**What you should do**
Return all of the entries word for word, but omit the pictures they contain.

**Data extracts**
*** Begin section ***

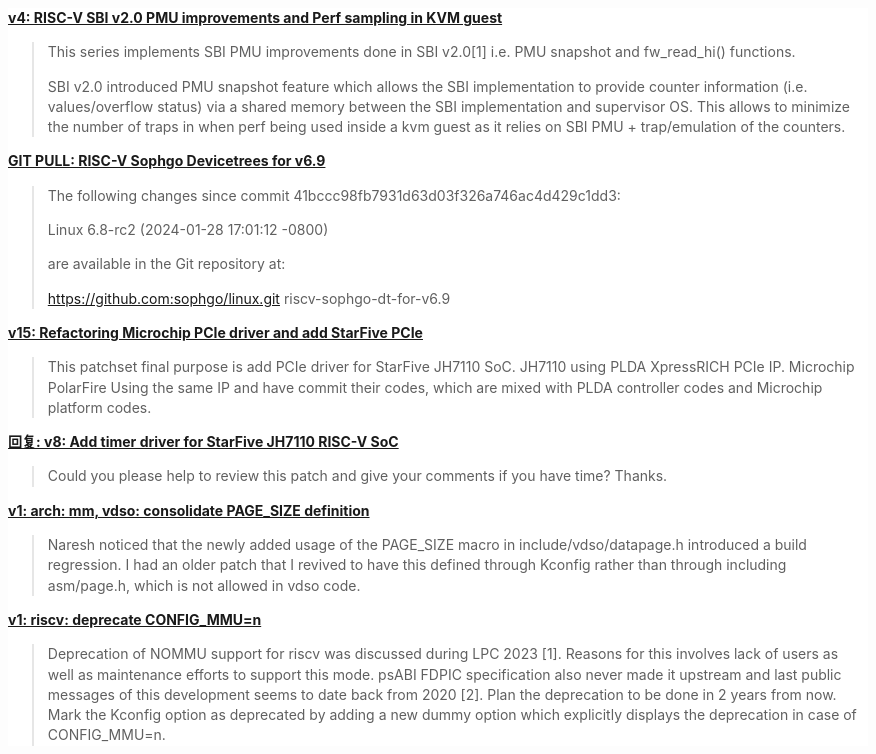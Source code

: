 **[v4: RISC-V SBI v2.0 PMU improvements and Perf sampling in KVM guest](http://lore.kernel.org/linux-riscv/20240229010130.1380926-1-atishp@rivosinc.com/)**

> This series implements SBI PMU improvements done in SBI v2.0[1] i.e. PMU snapshot
> and fw_read_hi() functions.
>
> SBI v2.0 introduced PMU snapshot feature which allows the SBI implementation
> to provide counter information (i.e. values/overflow status) via a shared
> memory between the SBI implementation and supervisor OS. This allows to minimize
> the number of traps in when perf being used inside a kvm guest as it relies on
> SBI PMU + trap/emulation of the counters.
>

**[GIT PULL: RISC-V Sophgo Devicetrees for v6.9](http://lore.kernel.org/linux-riscv/MA0P287MB2822E853325154E87EAD3DEEFE582@MA0P287MB2822.INDP287.PROD.OUTLOOK.COM/)**

> The following changes since commit 41bccc98fb7931d63d03f326a746ac4d429c1dd3:
>
>    Linux 6.8-rc2 (2024-01-28 17:01:12 -0800)
>
> are available in the Git repository at:
>
>    https://github.com:sophgo/linux.git riscv-sophgo-dt-for-v6.9
>

**[v15: Refactoring Microchip PCIe driver and add StarFive PCIe](http://lore.kernel.org/linux-riscv/20240227103522.80915-1-minda.chen@starfivetech.com/)**

> This patchset final purpose is add PCIe driver for StarFive JH7110 SoC.
> JH7110 using PLDA XpressRICH PCIe IP. Microchip PolarFire Using the
> same IP and have commit their codes, which are mixed with PLDA
> controller codes and Microchip platform codes.
>

**[&#22238;&#22797;: v8: Add timer driver for StarFive JH7110 RISC-V SoC](http://lore.kernel.org/linux-riscv/NTZPR01MB0956301F3AF55AFC8B599D479F59A@NTZPR01MB0956.CHNPR01.prod.partner.outlook.cn/)**

> Could you please help to review this patch and give your comments if you have time?
> Thanks.
>

**[v1: arch: mm, vdso: consolidate PAGE_SIZE definition](http://lore.kernel.org/linux-riscv/20240226161414.2316610-1-arnd@kernel.org/)**

> Naresh noticed that the newly added usage of the PAGE_SIZE macro in
> include/vdso/datapage.h introduced a build regression. I had an older
> patch that I revived to have this defined through Kconfig rather than
> through including asm/page.h, which is not allowed in vdso code.
>

**[v1: riscv: deprecate CONFIG_MMU=n](http://lore.kernel.org/linux-riscv/20240226140649.293254-1-cleger@rivosinc.com/)**

> Deprecation of NOMMU support for riscv was discussed during LPC 2023
> [1]. Reasons for this involves lack of users as well as maintenance
> efforts to support this mode. psABI FDPIC specification also never
> made it upstream and last public messages of this development seems to
> date back from 2020 [2]. Plan the deprecation to be done in 2 years from
> now. Mark the Kconfig option as deprecated by adding a new dummy option
> which explicitly displays the deprecation in case of CONFIG_MMU=n.
>
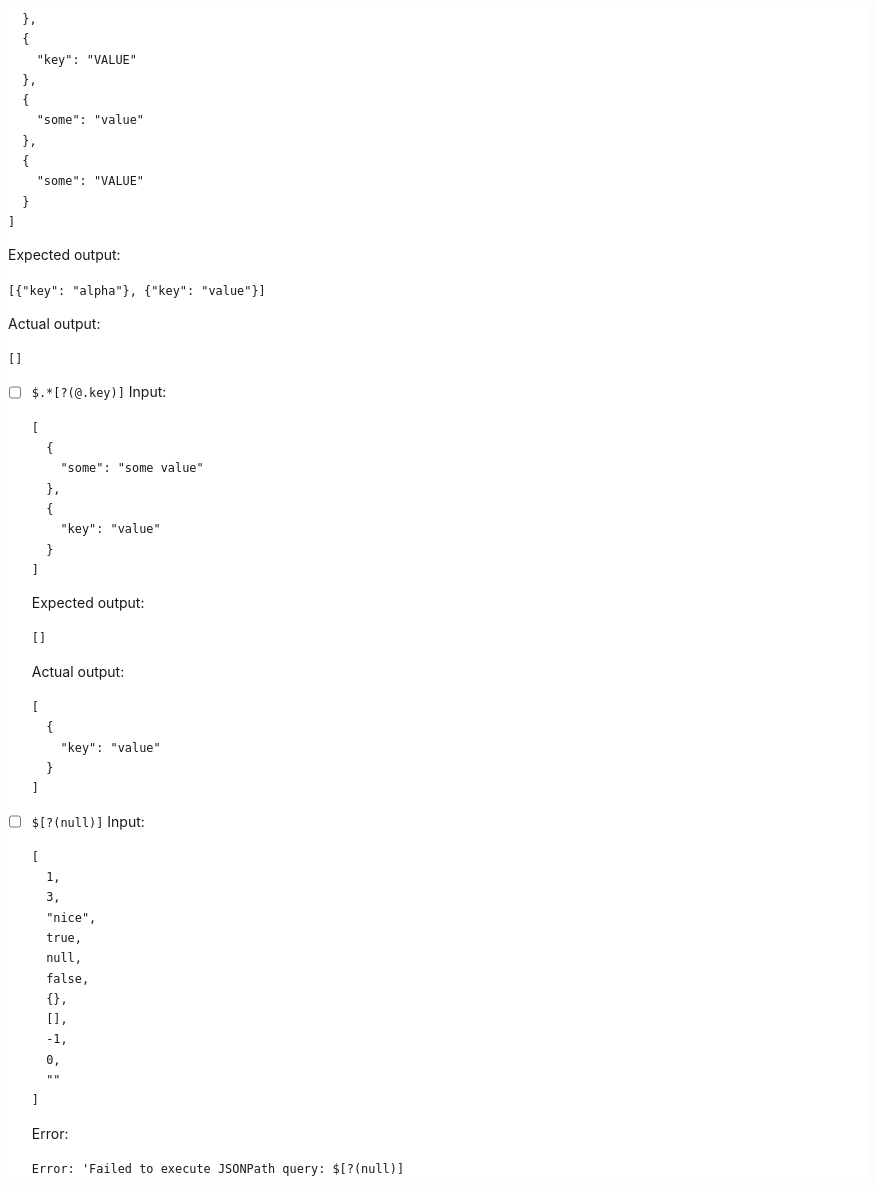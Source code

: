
   ```
    },
    {
      "key": "VALUE"
    },
    {
      "some": "value"
    },
    {
      "some": "VALUE"
    }
  ]
  ```
  Expected output:
  ```
  [{"key": "alpha"}, {"key": "value"}]
  ```
  Actual output:
  ```
  []
  ```

- [ ] `$.*[?(@.key)]`
  Input:
  ```
  [
    {
      "some": "some value"
    },
    {
      "key": "value"
    }
  ]
  ```
  Expected output:
  ```
  []
  ```
  Actual output:
  ```
  [
    {
      "key": "value"
    }
  ]
  ```

- [ ] `$[?(null)]`
  Input:
  ```
  [
    1,
    3,
    "nice",
    true,
    null,
    false,
    {},
    [],
    -1,
    0,
    ""
  ]
  ```
  Error:
  ```
  Error: 'Failed to execute JSONPath query: $[?(null)]
  ```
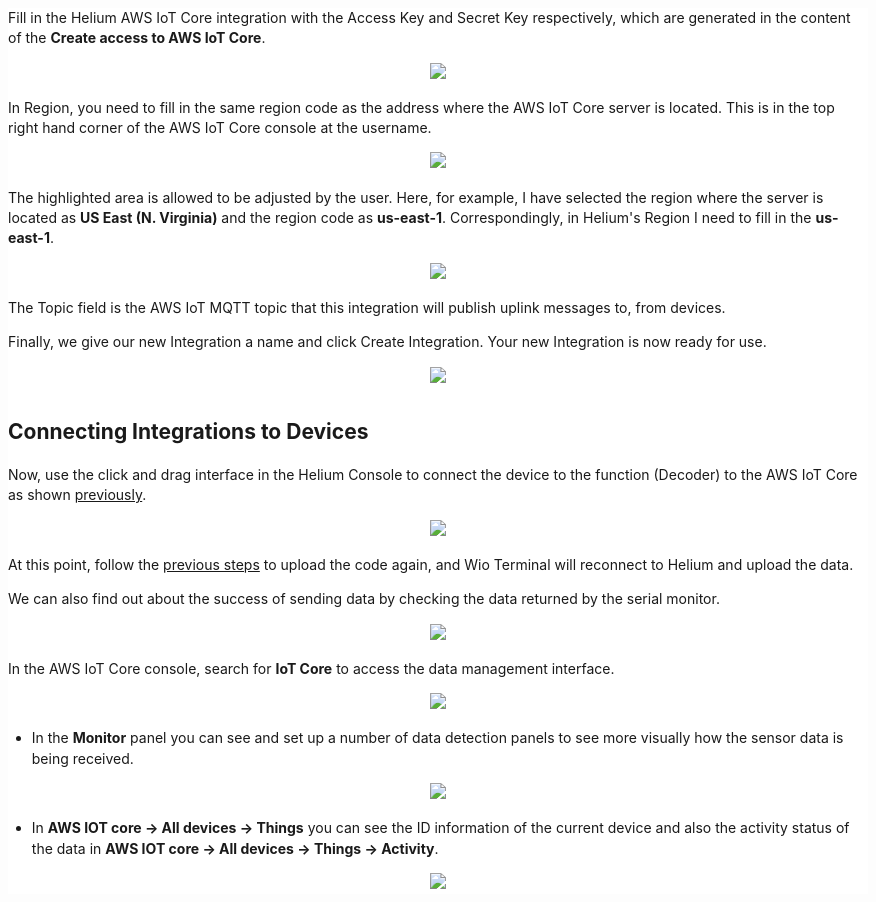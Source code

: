 Fill in the Helium AWS IoT Core integration with the Access Key and Secret Key respectively, which are generated in the content of the **Create access to AWS IoT Core**.

<div align=center><img width = 700 src="https://files.seeedstudio.com/wiki/K1100/57.png"/></div>

In Region, you need to fill in the same region code as the address where the AWS IoT Core server is located. This is in the top right hand corner of the AWS IoT Core console at the username.

<div align=center><img width = 400 src="https://files.seeedstudio.com/wiki/K1100/61.png"/></div>

The highlighted area is allowed to be adjusted by the user. Here, for example, I have selected the region where the server is located as **US East (N. Virginia)** and the region code as **us-east-1**. Correspondingly, in Helium's Region I need to fill in the **us-east-1**.

<div align=center><img width = 500 src="https://files.seeedstudio.com/wiki/K1100/62.png"/></div>

The Topic field is the AWS IoT MQTT topic that this integration will publish uplink messages to, from devices.

Finally, we give our new Integration a name and click Create Integration. Your new Integration is now ready for use.

<div align=center><img width = 800 src="https://files.seeedstudio.com/wiki/K1100/58.png"/></div>


## Connecting Integrations to Devices

Now, use the click and drag interface in the Helium Console to connect the device to the function (Decoder) to the AWS IoT Core as shown [previously](https://wiki.seeedstudio.com/Helium-Introduction/#helium-console-flows). 

<div align=center><img width = 800 src="https://files.seeedstudio.com/wiki/K1100/59.png"/></div>

At this point, follow the [previous steps](https://wiki.seeedstudio.com/Connecting-to-Helium/#upload-code-send-data-to-helium) to upload the code again, and Wio Terminal will reconnect to Helium and upload the data.

We can also find out about the success of sending data by checking the data returned by the serial monitor.

<div align=center><img width = 800 src="https://files.seeedstudio.com/wiki/Wio-Terminal-Developer-for-helium/24.jpg"/></div>

In the AWS IoT Core console, search for **IoT Core** to access the data management interface.

<div align=center><img width = 800 src="https://files.seeedstudio.com/wiki/K1100/60.png"/></div>

- In the **Monitor** panel you can see and set up a number of data detection panels to see more visually how the sensor data is being received.

<div align=center><img width = 800 src="https://files.seeedstudio.com/wiki/Connect_AWS_via_Helium/Final_1.png"></div>

- In **AWS IOT core -> All devices -> Things** you can see the ID information of the current device and also the activity status of the data in **AWS IOT core -> All devices -> Things -> Activity**.

<div align=center><img width = 800 src="https://files.seeedstudio.com/wiki/K1100/63.png"/></div>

*** End section ***

**Exercise response**
Source code

: **[v4: RISC-V SBI v2.0 PMU improvements and Perf sampling in KVM guest](http://lore.kernel.org/linux-riscv/20240229010130.1380926-1-atishp@rivosinc.com/)**

> This series implements SBI PMU improvements done in SBI v2.0[1] i.e. PMU snapshot
> and fw_read_hi() functions.
>
> SBI v2.0 introduced PMU snapshot feature which allows the SBI implementation
> to provide counter information (i.e. values/overflow status) via a shared
> memory between the SBI implementation and supervisor OS. This allows to minimize
> the number of traps in when perf being used inside a kvm guest as it relies on
> SBI PMU + trap/emulation of the counters.
>

**[GIT PULL: RISC-V Sophgo Devicetrees for v6.9](http://lore.kernel.org/linux-riscv/MA0P287MB2822E853325154E87EAD3DEEFE582@MA0P287MB2822.INDP287.PROD.OUTLOOK.COM/)**

> The following changes since commit 41bccc98fb7931d63d03f326a746ac4d429c1dd3:
>
>    Linux 6.8-rc2 (2024-01-28 17:01:12 -0800)
>
> are available in the Git repository at:
>
>    https://github.com:sophgo/linux.git riscv-sophgo-dt-for-v6.9
>

**[v15: Refactoring Microchip PCIe driver and add StarFive PCIe](http://lore.kernel.org/linux-riscv/20240227103522.80915-1-minda.chen@starfivetech.com/)**

> This patchset final purpose is add PCIe driver for StarFive JH7110 SoC.
> JH7110 using PLDA XpressRICH PCIe IP. Microchip PolarFire Using the
> same IP and have commit their codes, which are mixed with PLDA
> controller codes and Microchip platform codes.
>

**[&#22238;&#22797;: v8: Add timer driver for StarFive JH7110 RISC-V SoC](http://lore.kernel.org/linux-riscv/NTZPR01MB0956301F3AF55AFC8B599D479F59A@NTZPR01MB0956.CHNPR01.prod.partner.outlook.cn/)**

> Could you please help to review this patch and give your comments if you have time?
> Thanks.
>

**[v1: arch: mm, vdso: consolidate PAGE_SIZE definition](http://lore.kernel.org/linux-riscv/20240226161414.2316610-1-arnd@kernel.org/)**

> Naresh noticed that the newly added usage of the PAGE_SIZE macro in
> include/vdso/datapage.h introduced a build regression. I had an older
> patch that I revived to have this defined through Kconfig rather than
> through including asm/page.h, which is not allowed in vdso code.
>

**[v1: riscv: deprecate CONFIG_MMU=n](http://lore.kernel.org/linux-riscv/20240226140649.293254-1-cleger@rivosinc.com/)**

> Deprecation of NOMMU support for riscv was discussed during LPC 2023
> [1]. Reasons for this involves lack of users as well as maintenance
> efforts to support this mode. psABI FDPIC specification also never
> made it upstream and last public messages of this development seems to
> date back from 2020 [2]. Plan the deprecation to be done in 2 years from
> now. Mark the Kconfig option as deprecated by adding a new dummy option
> which explicitly displays the deprecation in case of CONFIG_MMU=n.
>
Source code

:
   ```
    },
    {
      "key": "VALUE"
    },
    {
      "some": "value"
    },
    {
      "some": "VALUE"
    }
  ]
  ```
  Expected output:
  ```
  [{"key": "alpha"}, {"key": "value"}]
  ```
  Actual output:
  ```
  []
  ```

- [ ] `$.*[?(@.key)]`
  Input:
  ```
  [
    {
      "some": "some value"
    },
    {
      "key": "value"
    }
  ]
  ```
  Expected output:
  ```
  []
  ```
  Actual output:
  ```
  [
    {
      "key": "value"
    }
  ]
  ```

- [ ] `$[?(null)]`
  Input:
  ```
  [
    1,
    3,
    "nice",
    true,
    null,
    false,
    {},
    [],
    -1,
    0,
    ""
  ]
  ```
  Error:
  ```
  Error: 'Failed to execute JSONPath query: $[?(null)]
  ```
Source code

: Fill in the Helium AWS IoT Core integration with the Access Key and Secret Key respectively, which are generated in the content of the **Create access to AWS IoT Core**.

<div align=center><img width = 700 src="https://files.seeedstudio.com/wiki/K1100/57.png"/></div>

In Region, you need to fill in the same region code as the address where the AWS IoT Core server is located. This is in the top right hand corner of the AWS IoT Core console at the username.

<div align=center><img width = 400 src="https://files.seeedstudio.com/wiki/K1100/61.png"/></div>

The highlighted area is allowed to be adjusted by the user. Here, for example, I have selected the region where the server is located as **US East (N. Virginia)** and the region code as **us-east-1**. Correspondingly, in Helium's Region I need to fill in the **us-east-1**.

<div align=center><img width = 500 src="https://files.seeedstudio.com/wiki/K1100/62.png"/></div>

The Topic field is the AWS IoT MQTT topic that this integration will publish uplink messages to, from devices.

Finally, we give our new Integration a name and click Create Integration. Your new Integration is now ready for use.

<div align=center><img width = 800 src="https://files.seeedstudio.com/wiki/K1100/58.png"/></div>


## Connecting Integrations to Devices

Now, use the click and drag interface in the Helium Console to connect the device to the function (Decoder) to the AWS IoT Core as shown [previously](https://wiki.seeedstudio.com/Helium-Introduction/#helium-console-flows). 

<div align=center><img width = 800 src="https://files.seeedstudio.com/wiki/K1100/59.png"/></div>

At this point, follow the [previous steps](https://wiki.seeedstudio.com/Connecting-to-Helium/#upload-code-send-data-to-helium) to upload the code again, and Wio Terminal will reconnect to Helium and upload the data.

We can also find out about the success of sending data by checking the data returned by the serial monitor.

<div align=center><img width = 800 src="https://files.seeedstudio.com/wiki/Wio-Terminal-Developer-for-helium/24.jpg"/></div>

In the AWS IoT Core console, search for **IoT Core** to access the data management interface.

<div align=center><img width = 800 src="https://files.seeedstudio.com/wiki/K1100/60.png"/></div>

- In the **Monitor** panel you can see and set up a number of data detection panels to see more visually how the sensor data is being received.

<div align=center><img width = 800 src="https://files.seeedstudio.com/wiki/Connect_AWS_via_Helium/Final_1.png"></div>

- In **AWS IOT core -> All devices -> Things** you can see the ID information of the current device and also the activity status of the data in **AWS IOT core -> All devices -> Things -> Activity**.

<div align=center><img width = 800 src="https://files.seeedstudio.com/wiki/K1100/63.png"/></div>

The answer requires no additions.